▸ TASK STATEMENT
Search the entries for the word "价格优先". Copy every line where it turns up.

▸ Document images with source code
◇ ◇ ◇ ◇ ◇

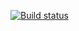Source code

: [![Build status](https://ci.appveyor.com/api/projects/status/3aactpl249c83c0u?svg=true)](https://ci.appveyor.com/project/WoxaD/carddeliveryorder-change-of-date)
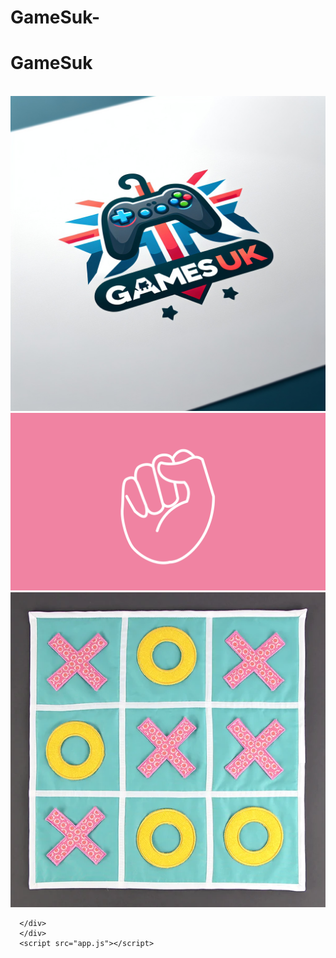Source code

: # GameSuk-
<!DOCTYPE html>
<html lang="en">
<head>
    <meta charset="UTF-8">
    <meta name="viewport" content="width=device-width, initial-scale=1.0">
    <title>GameSuk</title>
    <link rel="stylesheet" href="stonepaper.css">
</head>
<body>
    <h1>GameSuk</h1>
    <br>
    <div class="container">
          <div class="header">
              <img src="97be95bfd953518506e20ed2b12fcf9d_o.jpg" alt="">
    <div class="choices">
        <div class="choice" id="rock">
          <a href="stonepaper.html">
            <img src="rock.png">
          </a>
          <!-- <p>Stone Paper</p> -->
        </div>
        <div class="choice" id="paper">
          <a href="Tic toe.html">
          <img src="EMP80866-1_V1.webp" />
        </a>
        </div>
        
      </div>
      </div>
      <script src="app.js"></script>
    
</body>
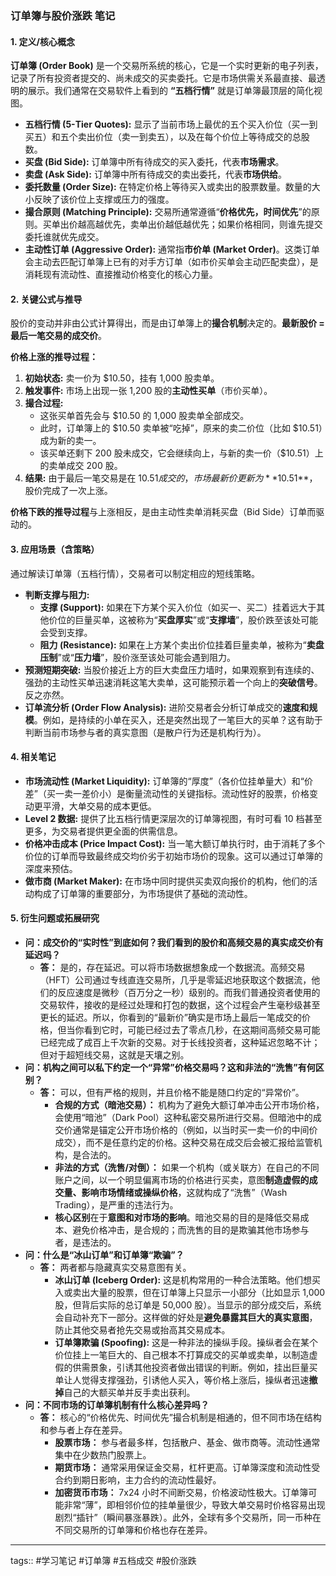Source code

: ### 订单簿与股价涨跌 笔记

#### 1. 定义/核心概念

**订单簿 (Order Book)** 是一个交易所系统的核心，它是一个实时更新的电子列表，记录了所有投资者提交的、尚未成交的买卖委托。它是市场供需关系最直接、最透明的展示。我们通常在交易软件上看到的 **“五档行情”** 就是订单簿最顶层的简化视图。
- **五档行情 (5-Tier Quotes):** 显示了当前市场上最优的五个买入价位（买一到买五）和五个卖出价位（卖一到卖五），以及在每个价位上等待成交的总股数。    
- **买盘 (Bid Side):** 订单簿中所有待成交的买入委托，代表**市场需求**。    
- **卖盘 (Ask Side):** 订单簿中所有待成交的卖出委托，代表**市场供给**。    
- **委托数量 (Order Size):** 在特定价格上等待买入或卖出的股票数量。数量的大小反映了该价位上支撑或压力的强度。    
- **撮合原则 (Matching Principle):** 交易所通常遵循“**价格优先，时间优先**”的原则。买单出价越高越优先，卖单出价越低越优先；如果价格相同，则谁先提交委托谁就优先成交。    
- **主动性订单 (Aggressive Order):** 通常指**市价单 (Market Order)**。这类订单会主动去匹配订单簿上已有的对手方订单（如市价买单会主动匹配卖盘），是消耗现有流动性、直接推动价格变化的核心力量。
    

#### 2. 关键公式与推导

股价的变动并非由公式计算得出，而是由订单簿上的**撮合机制**决定的。**最新股价 = 最后一笔交易的成交价**。

**价格上涨的推导过程：**
1. **初始状态:** 卖一价为 $10.50，挂有 1,000 股卖单。    
2. **触发事件:** 市场上出现一张 1,200 股的**主动性买单**（市价买单）。    
3. **撮合过程:**    
    - 这张买单首先会与 $10.50 的 1,000 股卖单全部成交。        
    - 此时，订单簿上的 $10.50 卖单被“吃掉”，原来的卖二价位（比如 $10.51）成为新的卖一。        
    - 该买单还剩下 200 股未成交，它会继续向上，与新的卖一价（$10.51）上的卖单成交 200 股。
4. **结果:** 由于最后一笔交易是在 $10.51 成交的，市场最新价更新为 **$10.51**，股价完成了一次上涨。
    

**价格下跌的推导过程**与上涨相反，是由主动性卖单消耗买盘（Bid Side）订单而驱动的。

#### 3. 应用场景（含策略）

通过解读订单簿（五档行情），交易者可以制定相应的短线策略。
- **判断支撑与阻力:**    
    - **支撑 (Support):** 如果在下方某个买入价位（如买一、买二）挂着远大于其他价位的巨量买单，这被称为“**买盘厚实**”或“**支撑墙**”，股价跌至该处可能会受到支撑。        
    - **阻力 (Resistance):** 如果在上方某个卖出价位挂着巨量卖单，被称为“**卖盘压制**”或“**压力墙**”，股价涨至该处可能会遇到阻力。        
- **预测短期突破:** 当股价接近上方的巨大卖盘压力墙时，如果观察到有连续的、强劲的主动性买单迅速消耗这笔大卖单，这可能预示着一个向上的**突破信号**。反之亦然。    
- **订单流分析 (Order Flow Analysis):** 进阶交易者会分析订单成交的**速度和规模**。例如，是持续的小单在买入，还是突然出现了一笔巨大的买单？这有助于判断当前市场参与者的真实意图（是散户行为还是机构行为）。
    

#### 4. 相关笔记

- **市场流动性 (Market Liquidity):** 订单簿的“厚度”（各价位挂单量大）和“价差”（买一卖一差价小）是衡量流动性的关键指标。流动性好的股票，价格变动更平滑，大单交易的成本更低。    
- **Level 2 数据:** 提供了比五档行情更深层次的订单簿视图，有时可看 10 档甚至更多，为交易者提供更全面的供需信息。    
- **价格冲击成本 (Price Impact Cost):** 当一笔大额订单执行时，由于消耗了多个价位的订单而导致最终成交均价劣于初始市场价的现象。这可以通过订单簿的深度来预估。    
- **做市商 (Market Maker):** 在市场中同时提供买卖双向报价的机构，他们的活动构成了订单簿的重要部分，为市场提供了基础的流动性。    

#### 5. 衍生问题或拓展研究
- **问：成交价的“实时性”到底如何？我们看到的股价和高频交易的真实成交价有延迟吗？**    
    - **答：** 是的，存在延迟。可以将市场数据想象成一个数据流。高频交易（HFT）公司通过专线直连交易所，几乎是零延迟地获取这个数据流，他们的反应速度是微秒（百万分之一秒）级别的。而我们普通投资者使用的交易软件，接收的是经过处理和打包的数据，这个过程会产生毫秒级甚至更长的延迟。所以，你看到的“最新价”确实是市场上最后一笔成交的价格，但当你看到它时，可能已经过去了零点几秒，在这期间高频交易可能已经完成了成百上千次新的交易。对于长线投资者，这种延迟忽略不计；但对于超短线交易，这就是天壤之别。        
- **问：机构之间可以私下约定一个“异常”价格交易吗？这和非法的“洗售”有何区别？**    
    - **答：** 可以，但有严格的规则，并且价格不能是随口约定的“异常价”。        
        - **合规的方式（暗池交易）：** 机构为了避免大额订单冲击公开市场价格，会使用“暗池”（Dark Pool）这种私密交易所进行交易。但暗池中的成交价通常是锚定公开市场价格的（例如，以当时买一卖一价的中间价成交），而不是任意约定的价格。这种交易在成交后会被汇报给监管机构，是合法的。            
        - **非法的方式（洗售/对倒）：** 如果一个机构（或关联方）在自己的不同账户之间，以一个明显偏离市场的价格进行买卖，意图**制造虚假的成交量、影响市场情绪或操纵价格**，这就构成了“洗售”（Wash Trading），是严重的违法行为。            
        - **核心区别**在于**意图和对市场的影响**。暗池交易的目的是降低交易成本、避免价格冲击，是合规的；而洗售的目的是欺骗其他市场参与者，是违法的。            
- **问：什么是“冰山订单”和订单簿“欺骗”？**    
    - **答：** 两者都与隐藏真实交易意图有关。        
        - **冰山订单 (Iceberg Order):** 这是机构常用的一种合法策略。他们想买入或卖出大量的股票，但在订单簿上只显示一小部分（比如显示 1,000 股，但背后实际的总订单是 50,000 股）。当显示的部分成交后，系统会自动补充下一部分。这样做的好处是**避免暴露其巨大的真实意图**，防止其他交易者抢先交易或抬高其交易成本。            
        - **订单簿欺骗 (Spoofing):** 这是一种非法的操纵手段。操纵者会在某个价位挂上一笔巨大的、自己根本不打算成交的买单或卖单，以制造虚假的供需景象，引诱其他投资者做出错误的判断。例如，挂出巨量买单让人觉得支撑强劲，引诱他人买入，等价格上涨后，操纵者迅速**撤掉**自己的大额买单并反手卖出获利。            
- **问：不同市场的订单簿机制有什么核心差异吗？**    
    - **答：** 核心的“价格优先、时间优先”撮合机制是相通的，但不同市场在结构和参与者上存在差异。        
        - **股票市场：** 参与者最多样，包括散户、基金、做市商等。流动性通常集中在少数热门股票上。            
        - **期货市场：** 通常采用保证金交易，杠杆更高。订单簿深度和流动性受合约到期日影响，主力合约的流动性最好。            
        - **加密货币市场：** 7x24 小时不间断交易，价格波动性极大。订单簿可能非常“薄”，即相邻价位的挂单量很少，导致大单交易时价格容易出现剧烈“插针”（瞬间暴涨暴跌）。此外，全球有多个交易所，同一币种在不同交易所的订单簿和价格也存在差异。
    

---

tags:: #学习笔记 #订单簿 #五档成交 #股价涨跌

◇ ◇ ◇ ◇ ◇

▸ YOUR RESPONSE
- **撮合原则 (Matching Principle):** 交易所通常遵循“**价格优先，时间优先**”的原则。买单出价越高越优先，卖单出价越低越优先；如果价格相同，则谁先提交委托谁就优先成交。    
    - **答：** 核心的“价格优先、时间优先”撮合机制是相通的，但不同市场在结构和参与者上存在差异。        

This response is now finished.